** Opening Supplied records block **

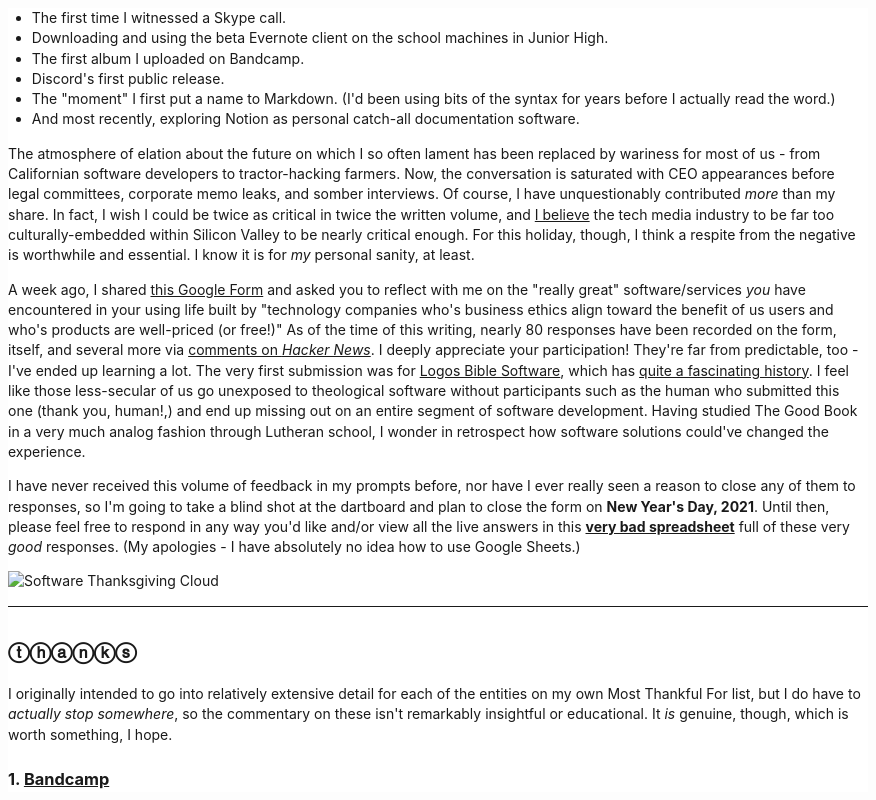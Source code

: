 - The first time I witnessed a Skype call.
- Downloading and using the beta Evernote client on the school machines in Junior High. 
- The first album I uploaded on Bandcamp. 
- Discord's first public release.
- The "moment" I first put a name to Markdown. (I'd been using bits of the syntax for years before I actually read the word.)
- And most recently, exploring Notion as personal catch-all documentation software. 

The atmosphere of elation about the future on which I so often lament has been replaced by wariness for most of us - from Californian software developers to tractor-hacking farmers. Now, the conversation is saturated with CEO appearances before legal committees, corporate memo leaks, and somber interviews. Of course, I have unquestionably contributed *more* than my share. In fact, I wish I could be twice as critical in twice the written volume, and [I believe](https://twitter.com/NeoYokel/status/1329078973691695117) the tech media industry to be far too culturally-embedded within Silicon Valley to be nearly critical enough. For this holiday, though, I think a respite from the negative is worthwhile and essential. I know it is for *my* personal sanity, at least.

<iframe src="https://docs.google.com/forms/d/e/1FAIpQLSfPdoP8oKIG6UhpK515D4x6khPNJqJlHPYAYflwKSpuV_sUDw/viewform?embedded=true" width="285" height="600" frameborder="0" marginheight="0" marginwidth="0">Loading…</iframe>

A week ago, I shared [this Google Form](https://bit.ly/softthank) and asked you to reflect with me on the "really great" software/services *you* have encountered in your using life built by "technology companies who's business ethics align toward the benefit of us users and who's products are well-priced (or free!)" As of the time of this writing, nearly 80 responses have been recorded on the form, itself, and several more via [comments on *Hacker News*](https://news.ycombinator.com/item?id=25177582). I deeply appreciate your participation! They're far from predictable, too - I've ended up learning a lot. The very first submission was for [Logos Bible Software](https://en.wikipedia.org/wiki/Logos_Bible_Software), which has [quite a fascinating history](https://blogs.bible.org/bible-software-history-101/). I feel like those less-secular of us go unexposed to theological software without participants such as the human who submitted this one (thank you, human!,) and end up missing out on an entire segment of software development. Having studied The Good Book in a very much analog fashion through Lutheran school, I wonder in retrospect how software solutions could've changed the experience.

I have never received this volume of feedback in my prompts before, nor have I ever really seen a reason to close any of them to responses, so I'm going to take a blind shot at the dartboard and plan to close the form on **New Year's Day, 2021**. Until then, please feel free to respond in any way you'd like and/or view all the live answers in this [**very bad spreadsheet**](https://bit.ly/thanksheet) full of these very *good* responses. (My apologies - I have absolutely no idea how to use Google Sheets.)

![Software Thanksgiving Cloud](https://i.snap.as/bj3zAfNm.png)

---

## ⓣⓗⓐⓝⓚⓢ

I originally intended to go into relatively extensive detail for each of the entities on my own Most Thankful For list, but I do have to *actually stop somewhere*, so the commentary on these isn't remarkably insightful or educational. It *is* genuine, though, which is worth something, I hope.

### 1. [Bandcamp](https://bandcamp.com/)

** Closing Supplied records block **

*About this exercise:* Leaving out the pictures, print each line of the records above from the first up to and including the one that contains "- And most recently, exploring", exactly as written.

*Result for this task:*
Source code

: - The first time I witnessed a Skype call.
- Downloading and using the beta Evernote client on the school machines in Junior High. 
- The first album I uploaded on Bandcamp. 
- Discord's first public release.
- The "moment" I first put a name to Markdown. (I'd been using bits of the syntax for years before I actually read the word.)
- And most recently, exploring Notion as personal catch-all documentation software. 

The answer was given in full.